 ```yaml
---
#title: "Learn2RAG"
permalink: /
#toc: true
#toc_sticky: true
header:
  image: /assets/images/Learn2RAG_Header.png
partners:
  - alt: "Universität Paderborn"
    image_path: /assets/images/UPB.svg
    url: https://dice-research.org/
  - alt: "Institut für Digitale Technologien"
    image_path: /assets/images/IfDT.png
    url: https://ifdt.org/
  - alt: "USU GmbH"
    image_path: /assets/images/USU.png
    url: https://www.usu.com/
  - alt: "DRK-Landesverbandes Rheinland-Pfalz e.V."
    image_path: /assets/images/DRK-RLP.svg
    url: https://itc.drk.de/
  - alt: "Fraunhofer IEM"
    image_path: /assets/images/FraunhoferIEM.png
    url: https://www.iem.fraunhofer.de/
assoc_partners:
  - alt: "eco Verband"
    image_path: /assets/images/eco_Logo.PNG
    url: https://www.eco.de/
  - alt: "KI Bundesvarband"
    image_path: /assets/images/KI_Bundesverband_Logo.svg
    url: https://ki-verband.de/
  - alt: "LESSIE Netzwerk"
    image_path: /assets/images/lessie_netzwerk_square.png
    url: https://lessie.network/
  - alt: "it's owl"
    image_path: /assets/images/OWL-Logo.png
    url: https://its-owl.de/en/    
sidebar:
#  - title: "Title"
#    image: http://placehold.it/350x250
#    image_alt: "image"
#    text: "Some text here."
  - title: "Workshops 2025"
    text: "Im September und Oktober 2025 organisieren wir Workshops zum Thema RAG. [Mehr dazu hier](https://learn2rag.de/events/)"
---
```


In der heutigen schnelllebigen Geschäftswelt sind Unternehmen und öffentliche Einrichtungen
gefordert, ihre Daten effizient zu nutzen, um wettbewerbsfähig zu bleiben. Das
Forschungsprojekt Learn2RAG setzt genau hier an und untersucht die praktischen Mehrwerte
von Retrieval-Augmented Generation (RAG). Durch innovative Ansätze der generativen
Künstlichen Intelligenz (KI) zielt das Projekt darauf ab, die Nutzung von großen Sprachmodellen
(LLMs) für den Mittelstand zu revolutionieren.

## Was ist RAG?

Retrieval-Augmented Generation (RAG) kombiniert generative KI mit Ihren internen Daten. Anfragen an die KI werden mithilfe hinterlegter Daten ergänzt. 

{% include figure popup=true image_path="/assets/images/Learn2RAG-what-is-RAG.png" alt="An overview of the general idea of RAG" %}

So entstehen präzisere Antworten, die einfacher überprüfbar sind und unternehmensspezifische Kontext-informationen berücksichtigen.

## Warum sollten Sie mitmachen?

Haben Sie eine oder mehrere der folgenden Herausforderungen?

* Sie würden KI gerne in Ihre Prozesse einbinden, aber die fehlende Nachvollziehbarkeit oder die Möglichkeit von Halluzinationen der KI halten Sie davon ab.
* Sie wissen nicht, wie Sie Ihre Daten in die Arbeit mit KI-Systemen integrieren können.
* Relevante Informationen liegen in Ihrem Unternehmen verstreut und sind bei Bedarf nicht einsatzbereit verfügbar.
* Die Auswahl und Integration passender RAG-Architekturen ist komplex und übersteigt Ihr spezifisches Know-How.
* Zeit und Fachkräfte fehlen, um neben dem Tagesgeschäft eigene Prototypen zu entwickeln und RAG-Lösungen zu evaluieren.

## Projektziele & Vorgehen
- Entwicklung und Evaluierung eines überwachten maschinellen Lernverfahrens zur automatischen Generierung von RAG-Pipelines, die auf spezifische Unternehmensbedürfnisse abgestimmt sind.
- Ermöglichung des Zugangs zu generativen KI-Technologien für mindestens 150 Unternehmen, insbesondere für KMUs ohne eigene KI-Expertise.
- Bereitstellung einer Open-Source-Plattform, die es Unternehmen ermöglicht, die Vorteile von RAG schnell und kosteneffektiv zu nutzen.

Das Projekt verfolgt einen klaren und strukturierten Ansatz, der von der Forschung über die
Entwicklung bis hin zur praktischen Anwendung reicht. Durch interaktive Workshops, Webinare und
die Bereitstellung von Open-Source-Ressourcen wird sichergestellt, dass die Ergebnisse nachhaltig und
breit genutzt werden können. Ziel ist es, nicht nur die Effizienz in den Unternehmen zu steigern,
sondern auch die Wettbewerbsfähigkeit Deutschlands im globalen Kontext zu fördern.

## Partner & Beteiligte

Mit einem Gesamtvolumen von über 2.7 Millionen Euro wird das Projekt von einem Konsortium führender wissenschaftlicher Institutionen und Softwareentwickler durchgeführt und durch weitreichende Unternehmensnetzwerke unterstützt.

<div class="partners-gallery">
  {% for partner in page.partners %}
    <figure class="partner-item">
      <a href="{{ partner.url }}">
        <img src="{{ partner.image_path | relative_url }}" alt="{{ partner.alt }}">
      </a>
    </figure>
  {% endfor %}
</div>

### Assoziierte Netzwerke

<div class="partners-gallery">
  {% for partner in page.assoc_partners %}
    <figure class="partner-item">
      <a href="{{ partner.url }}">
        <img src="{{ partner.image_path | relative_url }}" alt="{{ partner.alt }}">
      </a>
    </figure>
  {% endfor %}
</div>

===============

* **Problem statement**: Lines holding "Workshops" in the material above are to be reported.

* **Finished exercise**:
  - title: "Workshops 2025"
    text: "Im September und Oktober 2025 organisieren wir Workshops zum Thema RAG. [Mehr dazu hier](https://learn2rag.de/events/)"
Entwicklung bis hin zur praktischen Anwendung reicht. Durch interaktive Workshops, Webinare und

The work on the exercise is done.